Wer die Inszenierungen des Dortmunder Intendanten Kay Voges aus den vergangenen Jahren betrachtet, könnte sie leicht für das Alterswerk eines Regisseurs halten. „Das goldene Zeitalter“, „Die Show“ und „Borderline Prozession“ sind Arbeiten an der Conditio Humana und grundsätzliche Befragungen der Möglichkeiten und Bedingungen des Theaters. Sie alle kamen so fundamental daher, als fasse Voges in ihnen noch einmal zusammen, was er in seinem Leben im und für das Theater erfahren hat. Und nun das: „hell / ein Augenblick“. Eine zutiefst persönliche Meditation über die Erinnerung und die Auflösung. Ein radikaler Abschied, der unweigerlich an Derek Jarmans „Blue“ denken lässt.
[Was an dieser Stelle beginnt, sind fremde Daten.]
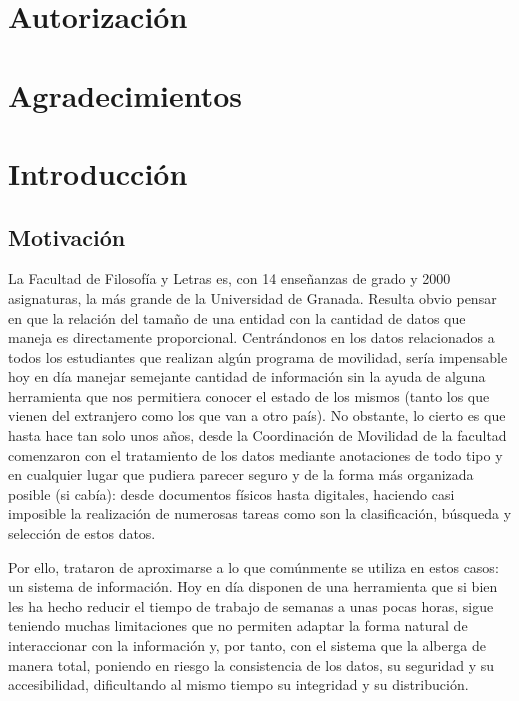 \documentclass[12pt]{article}
\begin{document}


\section*{Autorización}

\section*{Agradecimientos}

\newpage

\tableofcontents

\newpage

\listoffigures
\listoftables

\newpage


\section{Introducción}
\subsection{Motivación}

La Facultad de Filosofía y Letras es, con 14 enseñanzas de grado y 2000 asignaturas, la más grande de la Universidad de Granada. Resulta obvio pensar en que la relación del tamaño de una entidad con la cantidad de datos que maneja es directamente proporcional. Centrándonos en los datos relacionados a todos los estudiantes que realizan algún programa de movilidad, sería impensable hoy en día manejar semejante cantidad de información sin la ayuda de alguna herramienta que nos permitiera conocer el estado de los mismos (tanto los que vienen del extranjero como los que van a otro país). No obstante, lo cierto es que hasta hace tan solo unos años, desde la Coordinación de Movilidad de la facultad comenzaron con el tratamiento de los datos mediante anotaciones de todo tipo y en cualquier lugar que pudiera parecer seguro y de la forma más organizada posible (si cabía): desde documentos físicos hasta digitales, haciendo casi imposible la realización de numerosas tareas como son la clasificación, búsqueda y selección de estos datos.

Por ello, trataron de aproximarse a lo que comúnmente se utiliza en estos casos: un sistema de información. Hoy en día disponen de una herramienta que si bien les ha hecho reducir el tiempo de trabajo de semanas a unas pocas horas, sigue teniendo muchas limitaciones que no permiten adaptar la forma natural de interaccionar con la información y, por tanto, con el sistema que la alberga de manera total, poniendo en riesgo la consistencia de los datos, su seguridad y su accesibilidad, dificultando al mismo tiempo su integridad y su distribución.
\end{document}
Kay Voges ist 44 und also viel zu jung für sein Alterswerk. Bei „hell / ein Augenblick“ steht am Beginn die Frage nach einer Verbindung von Fotografie und Theater. Eine Verbindung, die erst geknüpft werden muss und letztlich zur Auflösung des Theaters führt, denn die Fotografie existiert im Theater eigentlich nur als Marketinginstrument, als Behelfsmittel, um das Publikum in die Aufführungen zu locken. Gelungen ist Theaterfotografie genau dann, wenn sie vermittelt, dass auf der Bühne etwas passiert, dass dort Bewegung ist, die ein Foto eigentlich nicht abbilden kann. Anders als der Film, der immer eine Reihung von Einzelbildern ist und zumindest theoretisch wieder in diese Momente zerlegt werden kann, ist das im Theater eben nicht möglich. Der Augenblick im Theater ist immer echt und nicht wiederholbar. Dem Theater ist das Vergängliche eingeschrieben, gegen das sich die Fotografie mit ihren Möglichkeiten anstemmt.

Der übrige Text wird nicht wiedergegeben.